A beautiful, landlocked country located in Southern Africa, Zimbabwe, boast with several of the continent’s top manmade and natural tourist attractions. Zimbabwe shares the mighty Zambezi River and the Victoria Falls with its northern neighbor, Zambia, while the south is dotted with granite hills, known as the Matobo Hills, and lushly vegetated valleys. Various famous pioneers are buried in the Matobo Hills, including Cecil John Rhodes.
Zimbabwe is also famous for the ancient ruins of wealthy kingdoms, built in a unique dry stone style, which once thrived on the remarkable hills, valleys and plains. Situated on a high plateau with remarkable natural scenes ranging from semi-deserts to lush forests, Zimbabwe is sure to capture and mesmerize any who visits her.
The capital city of Zimbabwe, Harare, is situated in the north east of the country. The city was originally founded by Cecil John Rhodes as a fort back in 1890 and its name was only changed to Harare in 1982 after Zimbabwean independence. The Harare International Airport is the portal to the country for most international travellers, although various rail and bus routes lead into the city from other Southern African countries.

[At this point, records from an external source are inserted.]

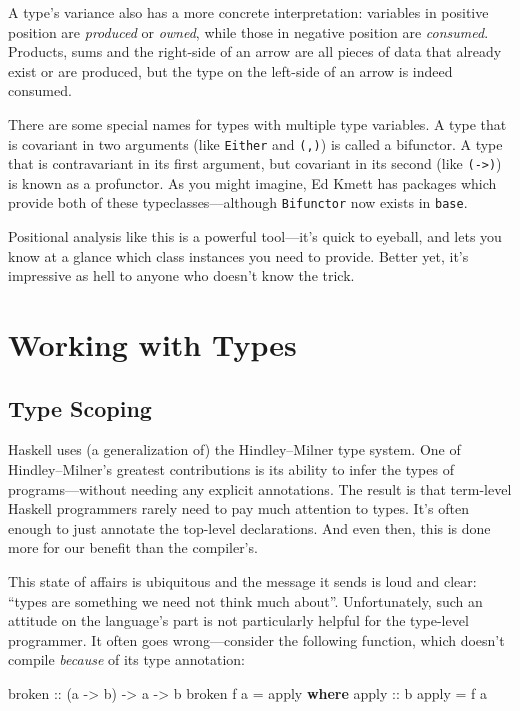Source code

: \documentclass[
  11pt,
]{book}
\newenvironment{Shaded}{}{}
\newcommand{\KeywordTok}[1]{\textcolor[rgb]{0.00,0.44,0.13}{\textbf{#1}}}
\newcommand{\NormalTok}[1]{#1}
\newcommand{\OtherTok}[1]{\textcolor[rgb]{0.00,0.44,0.13}{#1}}
\theoremstyle{nonumberplain}
\begin{document}
A type's variance also has a more concrete interpretation: variables in
positive position are \emph{produced} or \emph{owned}, while those in
negative position are \emph{consumed}. Products, sums and the right-side
of an arrow are all pieces of data that already exist or are produced,
but the type on the left-side of an arrow is indeed consumed.

There are some special names for types with multiple type variables. A
type that is covariant in two arguments (like \texttt{Either} and
\texttt{(,)}) is called a bifunctor. A type that is contravariant in its
first argument, but covariant in its second (like
\texttt{(-\textgreater{})}) is known as a profunctor. As you might
imagine, Ed Kmett has packages which provide both of these
typeclasses---although \texttt{Bifunctor} now exists in \texttt{base}.

Positional analysis like this is a powerful tool---it's quick to
eyeball, and lets you know at a glance which class instances you need to
provide. Better yet, it's impressive as hell to anyone who doesn't know
the trick.

\hypertarget{working-with-types}{%
\chapter{Working with Types}\label{working-with-types}}

\hypertarget{type-scoping}{%
\section{Type Scoping}\label{type-scoping}}

Haskell uses (a generalization of) the Hindley--Milner type system. One
of Hindley--Milner's greatest contributions is its ability to infer the
types of programs---without needing any explicit annotations. The result
is that term-level Haskell programmers rarely need to pay much attention
to types. It's often enough to just annotate the top-level declarations.
And even then, this is done more for our benefit than the compiler's.

This state of affairs is ubiquitous and the message it sends is loud and
clear: ``types are something we need not think much about''.
Unfortunately, such an attitude on the language's part is not
particularly helpful for the type-level programmer. It often goes
wrong---consider the following function, which doesn't compile
\emph{because} of its type annotation:

\begin{Shaded}
\begin{Highlighting}[]
\OtherTok{broken ::}\NormalTok{ (a }\OtherTok{{-}\textgreater{}}\NormalTok{ b) }\OtherTok{{-}\textgreater{}}\NormalTok{ a }\OtherTok{{-}\textgreater{}}\NormalTok{ b}
\NormalTok{broken f a }\OtherTok{=}\NormalTok{ apply}
  \KeywordTok{where}
\OtherTok{    apply ::}\NormalTok{ b}
\NormalTok{    apply }\OtherTok{=}\NormalTok{ f a}
\end{Highlighting}
\end{Shaded}
\end{document}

‘The smoke that thunders’ is one of the most well-known landmarks in all of Africa. The Victoria Falls, situated on the Zambezi river, on the border of Zambia and Zimbabwe. Sir David Livingstone was the first European to visit the Falls and named it after the monarch of the British empire, Queen Victoria. It is classified as the largest waterfall in the world, although it is neither the tallest nor the widest. For the brave at heart, a swim in Devil’s Pool from September to December is a must-do on your bucket list.